本連載では,製図に必要な寸法の種類について紹介していますが,ここでは,ちょっと閑話として,皆さんがクルマ購入を検討する際に閲覧しているクルマのカタログなどで記載されている寸法について,寸法つながりでみてみたいと思います.

 

クルマのカタログに記載されている寸法 

 上の図は,クルマのカタログなどに記載されている代表的な寸法です.

 先に掲載した【スーパー基礎編】Tips 組立図に必要な主要寸法の意味を理解するに示しているように,外法寸法(全長,全幅,全高ならびに下部のクリアランスの最低地上高)が示されており,車両全体の大きさをイメージすることができます.

 また,それに加え,機能寸法としても軸距(ホイールベース:前輪軸と後輪軸の距離),輪距(トレッド:左右車輪の接地中心間距離)が記入され,車両を転動させる機能を担う車輪の位置関係が分かります.

 通常の購入希望の顧客は,まずカタログなどでこの外寸をイメージしながら,実際の販売店に赴き,展示車両で実際の大きさを確認して,購入契約を結ぶ流れになります.

 

クルマの実用寸法 

 一方で,実際に車両を購入し,街中で使ってみると,前項で説明した以外にも,必要&知っておいた方が良い寸法があります.

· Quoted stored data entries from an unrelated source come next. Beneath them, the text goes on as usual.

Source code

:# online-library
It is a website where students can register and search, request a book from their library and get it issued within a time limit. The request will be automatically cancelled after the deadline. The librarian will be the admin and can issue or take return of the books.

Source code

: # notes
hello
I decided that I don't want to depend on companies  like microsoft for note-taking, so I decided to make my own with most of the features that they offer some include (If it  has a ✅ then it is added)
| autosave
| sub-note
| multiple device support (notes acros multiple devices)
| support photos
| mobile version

 それが,先ほどの図に赤で追加した実用寸法になります

 例えば,①~③は,駐車場でドアを開く際にどれぐらいのスペースが必要か?をイメージすることができます.

  ①両側フロントドアを開いた時の車幅(1段目)

  ②両側フロントドアを開いた時の車幅(2段目)

  ③両側フロントドアを開いた時の車幅(3段目)

 

 また,④,⑤は,先ほどの全長,全幅,全高,最低地上高と併せて機械式の立体駐車場に入庫できるか?などの判断に使えます.特に,カタログの全幅は,ボディの幅で記載されているため,ミラーまで含めた幅の場合は④,⑤を考慮する必要があります.

  ④ドアミラーを含む車幅(ミラー閉時)

  ⑤ドアミラーを含む車幅(ミラー開時)

 

 は,リアハッチバックのクルマの場合,どこまでハッチが上がるかを示しており,屋根付き駐車場などで,天井にぶつけないために知っておくと便利です.

  ⑥リアゲート全開時の全高

 

 ⑦~⑪に関しては,例えば道路工事の段差やコンビニエンスストアなどの道路脇の店舗に入出店する際の歩道の段差乗り越え時に車体下部を接触させないために,ご自身のクルマについて知っておくと良い寸法になります.

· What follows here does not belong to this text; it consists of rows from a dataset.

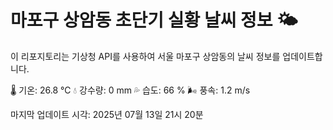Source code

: 
# 마포구 상암동 초단기 실황 날씨 정보 🌤️

이 리포지토리는 기상청 API를 사용하여 서울 마포구 상암동의 날씨 정보를 업데이트합니다. 

🌡️ 기온: 26.8 ℃
💧 강수량: 0 mm
💦 습도: 66 %
🌬️ 풍속: 1.2 m/s

마지막 업데이트 시각: 2025년 07월 13일 21시 20분    
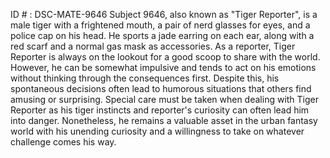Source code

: ID # : DSC-MATE-9646
Subject 9646, also known as "Tiger Reporter", is a male tiger with a frightened mouth, a pair of nerd glasses for eyes, and a police cap on his head. He sports a jade earring on each ear, along with a red scarf and a normal gas mask as accessories. As a reporter, Tiger Reporter is always on the lookout for a good scoop to share with the world. However, he can be somewhat impulsive and tends to act on his emotions without thinking through the consequences first. Despite this, his spontaneous decisions often lead to humorous situations that others find amusing or surprising. Special care must be taken when dealing with Tiger Reporter as his tiger instincts and reporter's curiosity can often lead him into danger. Nonetheless, he remains a valuable asset in the urban fantasy world with his unending curiosity and a willingness to take on whatever challenge comes his way.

 ⑦フロントオーバーハング(長いほどスロープなどでの出入りに注意が必要)

 ⑧リアオーバーハング(長いほどスロープなどでの出入りに注意が必要)

 ⑨アプローチアングル(スロープや段差乗り越え時に注意が必要)

 ⑩デパーチャーアングル(スロープや段差乗り越え時に注意が必要)

 ⑪ランプブレークオーバーアングル(ホイールベースが長い時,車体下部が引っかかってしまい「カメの子」状態に)

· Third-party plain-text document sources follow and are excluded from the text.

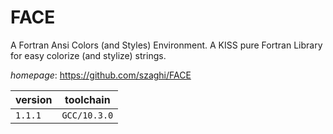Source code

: # FACE

A Fortran Ansi Colors (and Styles) Environment. A KISS pure Fortran Library for easy colorize (and stylize) strings.

*homepage*: <https://github.com/szaghi/FACE>

version | toolchain
--------|----------
``1.1.1`` | ``GCC/10.3.0``
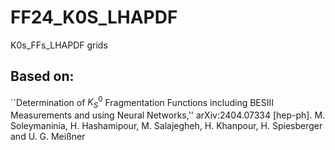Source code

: # FF24_K0S_LHAPDF
K0s_FFs_LHAPDF grids

## Based on:
``Determination of $K^0_S$ Fragmentation Functions including BESIII Measurements and using Neural Networks,''
arXiv:2404.07334 [hep-ph].
M. Soleymaninia, H. Hashamipour, M. Salajegheh, H. Khanpour, H. Spiesberger and U. G. Meißner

実例 アプローチアングルを考えないと,フロントスポイラー下部にガリ傷がwwww

 

 これらの実用寸法は,各完成車メーカーのホームページの製品紹介のQ&Aなどに記載されていることが多いので,ご自身で車両購入する際には,その辺のページにも目を通しておくと良いと思います.

 

今回の閑話のポイント 

 このように,実際の生活の場でも寸法は非常に重要な役割をします.特に,使う人の立場に立って,どんな寸法が必要なのかを日頃の生活の中で注意深くみていることがエンジニアリングセンスを磨き上げる近道になります.

 

 今回は車体の寸法について観ましたが,また閑話の機会がある時には,狭い道路などでクルマを動かす上で重要になる「旋回半径」についても取り上げてみたいと思います.